From the entries that follow, report every line in which "magic" occurs.

BEGIN

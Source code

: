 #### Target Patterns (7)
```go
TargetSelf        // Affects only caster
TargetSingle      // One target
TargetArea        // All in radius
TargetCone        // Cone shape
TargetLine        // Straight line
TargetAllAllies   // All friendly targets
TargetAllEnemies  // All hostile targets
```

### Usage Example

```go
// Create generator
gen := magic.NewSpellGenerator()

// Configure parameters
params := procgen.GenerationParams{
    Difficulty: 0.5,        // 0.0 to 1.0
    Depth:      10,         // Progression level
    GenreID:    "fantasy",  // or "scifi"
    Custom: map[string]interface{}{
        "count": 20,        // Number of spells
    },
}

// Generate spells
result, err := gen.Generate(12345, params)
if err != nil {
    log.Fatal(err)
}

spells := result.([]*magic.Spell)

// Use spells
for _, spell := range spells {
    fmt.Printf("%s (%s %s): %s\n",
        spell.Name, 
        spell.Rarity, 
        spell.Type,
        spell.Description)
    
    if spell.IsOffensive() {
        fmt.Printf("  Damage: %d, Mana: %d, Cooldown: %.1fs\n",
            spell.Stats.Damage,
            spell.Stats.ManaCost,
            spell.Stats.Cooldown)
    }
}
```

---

END

## Solution
gen := magic.NewSpellGenerator()
spells := result.([]*magic.Spell)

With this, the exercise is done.